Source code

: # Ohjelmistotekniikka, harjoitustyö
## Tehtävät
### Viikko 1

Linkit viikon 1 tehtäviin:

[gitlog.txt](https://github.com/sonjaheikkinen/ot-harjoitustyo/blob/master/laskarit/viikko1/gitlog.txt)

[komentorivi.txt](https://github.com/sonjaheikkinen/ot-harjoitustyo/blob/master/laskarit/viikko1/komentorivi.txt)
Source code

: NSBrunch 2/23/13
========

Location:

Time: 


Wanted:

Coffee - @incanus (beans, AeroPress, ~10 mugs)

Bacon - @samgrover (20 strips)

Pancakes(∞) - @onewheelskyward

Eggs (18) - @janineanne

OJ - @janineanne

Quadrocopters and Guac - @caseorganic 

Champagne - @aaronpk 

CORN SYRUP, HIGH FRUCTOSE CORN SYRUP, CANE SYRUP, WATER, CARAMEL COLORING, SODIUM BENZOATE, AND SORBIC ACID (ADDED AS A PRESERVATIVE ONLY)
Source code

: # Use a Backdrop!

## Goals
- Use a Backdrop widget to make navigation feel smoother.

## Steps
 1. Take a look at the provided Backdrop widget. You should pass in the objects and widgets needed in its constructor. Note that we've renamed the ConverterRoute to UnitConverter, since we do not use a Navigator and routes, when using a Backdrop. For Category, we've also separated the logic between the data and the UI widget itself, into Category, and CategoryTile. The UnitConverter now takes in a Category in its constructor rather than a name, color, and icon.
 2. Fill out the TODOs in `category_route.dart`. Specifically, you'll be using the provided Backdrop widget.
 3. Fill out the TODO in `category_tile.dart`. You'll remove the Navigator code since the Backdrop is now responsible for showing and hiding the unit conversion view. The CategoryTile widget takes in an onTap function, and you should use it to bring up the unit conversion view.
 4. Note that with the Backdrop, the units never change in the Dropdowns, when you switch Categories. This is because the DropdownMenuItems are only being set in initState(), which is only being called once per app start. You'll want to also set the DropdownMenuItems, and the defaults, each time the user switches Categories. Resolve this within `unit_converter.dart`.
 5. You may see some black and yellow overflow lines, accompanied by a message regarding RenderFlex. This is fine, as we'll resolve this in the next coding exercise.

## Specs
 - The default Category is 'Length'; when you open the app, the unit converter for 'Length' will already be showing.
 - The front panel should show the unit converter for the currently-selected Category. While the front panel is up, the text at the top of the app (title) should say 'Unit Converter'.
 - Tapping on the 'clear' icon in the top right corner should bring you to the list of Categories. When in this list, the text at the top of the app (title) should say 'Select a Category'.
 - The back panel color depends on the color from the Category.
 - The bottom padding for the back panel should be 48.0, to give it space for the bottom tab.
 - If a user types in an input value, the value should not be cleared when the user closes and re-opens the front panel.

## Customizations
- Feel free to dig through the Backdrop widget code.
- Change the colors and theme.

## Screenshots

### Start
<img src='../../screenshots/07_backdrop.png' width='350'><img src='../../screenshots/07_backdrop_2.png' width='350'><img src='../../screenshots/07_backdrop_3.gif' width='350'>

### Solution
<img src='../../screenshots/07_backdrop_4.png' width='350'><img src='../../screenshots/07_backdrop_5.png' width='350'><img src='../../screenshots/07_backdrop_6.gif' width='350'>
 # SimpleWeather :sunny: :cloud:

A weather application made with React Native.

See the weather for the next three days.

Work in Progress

···

**TASK INSTRUCTIONS:** Your answer should be a single number: how many lines of the material contain the word "blob".

**TASK OUTPUT:** 2